I congratulate my hon. Friend on securing this debate. Although the court in my constituency will not close, it will take on the burden of the work of courts that are closing. On the Government’s own assessment, people will have to travel for over an hour to reach Willesden magistrates court. I think that is a barrier to justice.
My hon. Friend makes valid points about both the additional burden on courts that will have to absorb the workload of courts that are closing, and the very important issue of travel times, particularly for many vulnerable constituents. I will come on to talk about those things.
I do not have a court or tribunal in my constituency of Dulwich and West Norwood, but my constituents will be very much affected by the planned closure of Lambeth county court. Almost half the postcode areas covered by Lambeth county court fall within my constituency. I am grateful to the Minister for taking the time to meet me during the consultation process, and subsequently for taking part in a Westminster Hall debate about Lambeth county court, but despite that engagement, my concerns remain. In justifying the closures, the Minister refers a great deal to the modernisation of the justice system and the use of new technology, but there is great concern that the closure plans appear to put the cart before the horse—closing courts and tribunals without a clear plan for replacing the capacity that will be lost with new technology.

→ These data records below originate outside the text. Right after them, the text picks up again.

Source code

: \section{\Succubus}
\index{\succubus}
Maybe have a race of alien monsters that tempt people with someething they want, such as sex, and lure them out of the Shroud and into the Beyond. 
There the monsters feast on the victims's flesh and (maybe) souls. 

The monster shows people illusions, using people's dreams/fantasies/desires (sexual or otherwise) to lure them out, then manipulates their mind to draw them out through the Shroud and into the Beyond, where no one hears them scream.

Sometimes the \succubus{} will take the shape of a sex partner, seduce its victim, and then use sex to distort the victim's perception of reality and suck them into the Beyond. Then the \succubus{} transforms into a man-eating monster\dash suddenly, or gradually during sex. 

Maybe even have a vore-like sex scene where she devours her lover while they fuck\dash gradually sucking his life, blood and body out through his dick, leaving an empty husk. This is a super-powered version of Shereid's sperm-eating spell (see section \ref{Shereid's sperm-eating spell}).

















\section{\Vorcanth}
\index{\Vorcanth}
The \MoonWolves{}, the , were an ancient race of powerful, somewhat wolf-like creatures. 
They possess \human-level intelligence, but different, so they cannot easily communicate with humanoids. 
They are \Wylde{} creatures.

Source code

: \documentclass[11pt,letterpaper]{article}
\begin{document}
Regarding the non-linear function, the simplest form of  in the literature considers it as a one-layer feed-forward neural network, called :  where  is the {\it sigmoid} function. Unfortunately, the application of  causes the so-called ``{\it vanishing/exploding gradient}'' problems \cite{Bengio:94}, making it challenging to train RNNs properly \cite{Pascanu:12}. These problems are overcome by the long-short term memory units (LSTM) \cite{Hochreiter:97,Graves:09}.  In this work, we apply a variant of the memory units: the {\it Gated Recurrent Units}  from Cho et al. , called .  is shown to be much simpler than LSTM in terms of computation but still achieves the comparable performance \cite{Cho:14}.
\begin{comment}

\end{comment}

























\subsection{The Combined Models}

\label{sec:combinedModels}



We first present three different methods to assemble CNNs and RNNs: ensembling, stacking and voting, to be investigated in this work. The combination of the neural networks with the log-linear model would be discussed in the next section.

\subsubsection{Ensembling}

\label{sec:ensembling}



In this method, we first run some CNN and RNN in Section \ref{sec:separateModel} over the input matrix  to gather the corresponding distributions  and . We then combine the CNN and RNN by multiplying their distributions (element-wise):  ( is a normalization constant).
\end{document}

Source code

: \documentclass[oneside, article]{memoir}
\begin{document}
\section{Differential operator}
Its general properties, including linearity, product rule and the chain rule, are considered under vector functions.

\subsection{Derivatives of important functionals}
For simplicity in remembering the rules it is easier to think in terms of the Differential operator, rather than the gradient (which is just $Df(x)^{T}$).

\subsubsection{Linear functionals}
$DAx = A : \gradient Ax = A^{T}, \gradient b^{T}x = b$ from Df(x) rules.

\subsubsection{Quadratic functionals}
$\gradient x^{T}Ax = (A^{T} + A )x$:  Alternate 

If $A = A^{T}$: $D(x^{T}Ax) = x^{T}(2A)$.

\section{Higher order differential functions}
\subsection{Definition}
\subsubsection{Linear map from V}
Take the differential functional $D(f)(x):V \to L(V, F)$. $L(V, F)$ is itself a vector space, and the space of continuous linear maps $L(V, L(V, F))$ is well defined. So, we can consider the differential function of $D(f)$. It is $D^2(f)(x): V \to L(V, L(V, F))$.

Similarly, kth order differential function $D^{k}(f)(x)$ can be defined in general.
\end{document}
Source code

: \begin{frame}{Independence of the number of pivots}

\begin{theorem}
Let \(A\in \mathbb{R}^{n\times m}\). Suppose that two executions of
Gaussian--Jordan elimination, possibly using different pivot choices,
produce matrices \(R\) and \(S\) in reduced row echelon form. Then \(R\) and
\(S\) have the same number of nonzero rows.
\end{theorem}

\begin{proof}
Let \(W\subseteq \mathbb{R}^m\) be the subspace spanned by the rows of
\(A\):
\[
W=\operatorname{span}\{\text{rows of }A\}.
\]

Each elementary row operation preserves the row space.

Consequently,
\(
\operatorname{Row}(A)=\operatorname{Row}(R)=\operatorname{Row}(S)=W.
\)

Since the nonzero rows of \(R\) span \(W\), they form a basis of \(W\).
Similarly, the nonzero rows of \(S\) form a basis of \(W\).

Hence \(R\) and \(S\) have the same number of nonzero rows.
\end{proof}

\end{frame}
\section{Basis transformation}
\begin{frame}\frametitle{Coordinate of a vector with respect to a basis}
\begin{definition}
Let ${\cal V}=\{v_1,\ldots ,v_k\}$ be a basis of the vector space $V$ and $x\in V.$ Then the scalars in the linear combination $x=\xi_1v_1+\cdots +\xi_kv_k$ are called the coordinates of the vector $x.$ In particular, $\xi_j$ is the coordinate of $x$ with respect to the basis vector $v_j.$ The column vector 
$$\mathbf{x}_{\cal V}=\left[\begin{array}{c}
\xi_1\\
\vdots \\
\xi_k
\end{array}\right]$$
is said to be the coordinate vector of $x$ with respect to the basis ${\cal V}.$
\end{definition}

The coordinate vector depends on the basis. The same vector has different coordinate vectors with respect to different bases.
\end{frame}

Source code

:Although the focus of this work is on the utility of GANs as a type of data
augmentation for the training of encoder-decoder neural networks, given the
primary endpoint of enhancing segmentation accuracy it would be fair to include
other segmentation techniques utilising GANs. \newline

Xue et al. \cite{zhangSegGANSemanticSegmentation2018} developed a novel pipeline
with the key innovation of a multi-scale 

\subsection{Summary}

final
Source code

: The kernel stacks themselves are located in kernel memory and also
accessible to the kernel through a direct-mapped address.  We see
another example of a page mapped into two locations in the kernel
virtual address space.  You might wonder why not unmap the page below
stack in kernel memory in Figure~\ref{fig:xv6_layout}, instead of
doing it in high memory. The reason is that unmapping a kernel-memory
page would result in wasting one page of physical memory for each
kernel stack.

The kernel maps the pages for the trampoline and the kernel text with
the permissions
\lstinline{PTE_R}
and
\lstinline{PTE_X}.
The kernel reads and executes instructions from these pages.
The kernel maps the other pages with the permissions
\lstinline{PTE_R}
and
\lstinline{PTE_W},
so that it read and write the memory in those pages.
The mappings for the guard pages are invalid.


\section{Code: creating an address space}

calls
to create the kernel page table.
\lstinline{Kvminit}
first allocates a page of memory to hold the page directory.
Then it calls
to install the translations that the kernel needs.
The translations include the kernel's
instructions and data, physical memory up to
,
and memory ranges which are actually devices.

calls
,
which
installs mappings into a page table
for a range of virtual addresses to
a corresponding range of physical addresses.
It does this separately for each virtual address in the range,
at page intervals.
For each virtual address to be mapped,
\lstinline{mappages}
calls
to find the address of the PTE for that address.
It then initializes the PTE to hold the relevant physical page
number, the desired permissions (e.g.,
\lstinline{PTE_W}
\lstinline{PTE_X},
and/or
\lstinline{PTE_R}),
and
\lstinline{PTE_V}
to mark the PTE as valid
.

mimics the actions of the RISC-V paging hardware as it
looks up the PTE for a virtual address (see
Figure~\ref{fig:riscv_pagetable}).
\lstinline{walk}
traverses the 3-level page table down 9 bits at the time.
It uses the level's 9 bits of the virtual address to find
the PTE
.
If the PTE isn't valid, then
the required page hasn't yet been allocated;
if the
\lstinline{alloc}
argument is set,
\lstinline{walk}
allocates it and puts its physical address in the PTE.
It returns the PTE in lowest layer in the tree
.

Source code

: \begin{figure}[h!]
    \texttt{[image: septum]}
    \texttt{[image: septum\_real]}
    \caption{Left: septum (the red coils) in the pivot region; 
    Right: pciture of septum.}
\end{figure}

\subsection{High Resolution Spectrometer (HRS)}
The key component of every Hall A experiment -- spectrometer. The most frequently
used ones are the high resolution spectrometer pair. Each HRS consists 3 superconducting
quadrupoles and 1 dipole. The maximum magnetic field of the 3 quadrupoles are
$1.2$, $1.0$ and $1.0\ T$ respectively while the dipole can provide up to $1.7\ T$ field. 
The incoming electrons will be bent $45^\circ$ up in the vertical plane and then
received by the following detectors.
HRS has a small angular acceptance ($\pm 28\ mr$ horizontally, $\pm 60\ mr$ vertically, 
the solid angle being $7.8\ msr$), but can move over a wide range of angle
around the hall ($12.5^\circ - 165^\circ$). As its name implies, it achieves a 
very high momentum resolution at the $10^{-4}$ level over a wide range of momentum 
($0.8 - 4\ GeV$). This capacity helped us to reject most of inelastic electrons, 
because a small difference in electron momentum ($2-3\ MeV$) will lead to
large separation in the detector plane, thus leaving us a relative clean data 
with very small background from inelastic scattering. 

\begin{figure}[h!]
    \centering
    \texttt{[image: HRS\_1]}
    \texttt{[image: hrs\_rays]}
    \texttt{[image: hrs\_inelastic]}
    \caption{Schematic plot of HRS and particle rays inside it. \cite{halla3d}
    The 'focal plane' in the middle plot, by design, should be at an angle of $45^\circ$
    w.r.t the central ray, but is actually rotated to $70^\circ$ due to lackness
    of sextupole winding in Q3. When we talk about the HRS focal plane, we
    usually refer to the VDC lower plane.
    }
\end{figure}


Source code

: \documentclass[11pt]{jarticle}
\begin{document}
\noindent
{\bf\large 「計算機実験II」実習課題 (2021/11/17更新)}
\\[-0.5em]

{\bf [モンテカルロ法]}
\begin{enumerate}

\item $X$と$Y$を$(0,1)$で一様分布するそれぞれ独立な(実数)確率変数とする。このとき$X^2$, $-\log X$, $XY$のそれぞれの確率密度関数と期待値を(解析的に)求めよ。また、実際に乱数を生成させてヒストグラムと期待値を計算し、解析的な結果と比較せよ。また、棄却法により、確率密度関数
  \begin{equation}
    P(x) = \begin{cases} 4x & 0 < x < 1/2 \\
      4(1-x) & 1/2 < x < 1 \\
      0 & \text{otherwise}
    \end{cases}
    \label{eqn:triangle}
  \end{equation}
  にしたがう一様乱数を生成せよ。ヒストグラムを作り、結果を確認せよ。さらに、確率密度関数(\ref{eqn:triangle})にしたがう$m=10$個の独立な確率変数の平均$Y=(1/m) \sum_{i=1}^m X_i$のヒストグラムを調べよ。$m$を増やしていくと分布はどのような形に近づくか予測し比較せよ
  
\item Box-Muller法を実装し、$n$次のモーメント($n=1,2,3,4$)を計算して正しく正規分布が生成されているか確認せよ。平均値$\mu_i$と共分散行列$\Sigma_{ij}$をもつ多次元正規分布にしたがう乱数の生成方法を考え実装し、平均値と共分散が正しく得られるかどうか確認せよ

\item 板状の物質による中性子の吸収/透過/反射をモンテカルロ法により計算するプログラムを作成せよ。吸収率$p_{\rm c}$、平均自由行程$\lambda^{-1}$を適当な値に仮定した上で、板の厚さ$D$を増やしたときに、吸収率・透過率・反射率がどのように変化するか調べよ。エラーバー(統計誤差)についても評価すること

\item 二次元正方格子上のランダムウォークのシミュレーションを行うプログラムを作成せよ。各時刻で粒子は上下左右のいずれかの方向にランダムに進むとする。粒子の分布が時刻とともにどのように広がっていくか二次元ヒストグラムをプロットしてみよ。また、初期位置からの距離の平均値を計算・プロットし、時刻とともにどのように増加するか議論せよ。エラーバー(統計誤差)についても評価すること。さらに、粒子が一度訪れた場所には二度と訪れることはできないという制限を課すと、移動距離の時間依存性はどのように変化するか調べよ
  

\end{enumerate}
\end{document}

The Government should have brought to the House a comprehensive strategy for modernising our courts and tribunals to make them fit for the 21st century. We need a plan that sets out clearly what new technology can deliver for our justice system, the investment that must be made to deliver it and the savings that can be made in physical infrastructure as a consequence of the introduction of technology. But there is no such plan. What the Government have announced is a very significant closure programme with a promise that, after courts and tribunals have closed, pilots will take place and investment will be made to introduce new technology. This is a very risky way to treat our justice system.
Access to justice is a vital principle in the UK’s unwritten constitution. It was argued by Lord Bingham of Cornhill, when he was the senior Lord of Appeal in Ordinary, that access to justice is one of the eight sub-rules that make up the rule of law. He said:
“My fifth sub-rule is that means must be provided for resolving, without prohibitive cost or inordinate delay, bona fide civil disputes which the parties themselves are unable to resolve…What it does is to recognise the right of unimpeded access to a court as a basic right, protected by our own domestic law, and in my view comprised within the principle of the rule of law.”
He went on to explain that the common law right of access to justice is composed of three rights, one of which is the right of access to a court. Lord Justice Laws has said:
“Access to the courts is a constitutional right”.
In relation to the planned courts and tribunals closure programme, the Government argued that
“effective access to justice does not…necessarily mean providing physical access to a building or require us to have a purpose-built court or tribunal in every local area.”
My contention is that this statement can only possibly be valid if the Government demonstrate that access is provided in a fail-safe way by other means, and that they simply cannot do that without setting out a clear strategy for how it will be delivered.
The Minister has spoken about various things, some of which are indeed already happening in some locations, that may be possible—video links for witnesses to provide evidence, facilities for filing court papers online, making a plea by mobile phone—but there is no national standard and no plan for delivery. No assessment has been made of which court and tribunal services and facilities should be available to everyone in every area, which of these can reasonably be provided digitally and which should be provided in dedicated facilities. Although I do not think there is much disagreement about the kinds of things that might be done, it is impossible to make an assessment of the extent to which access to justice will be provided at an appropriate level with the help of digital technology until the Government lay out a comprehensive plan.
The hon. Gentleman’s powerful point illustrates my argument.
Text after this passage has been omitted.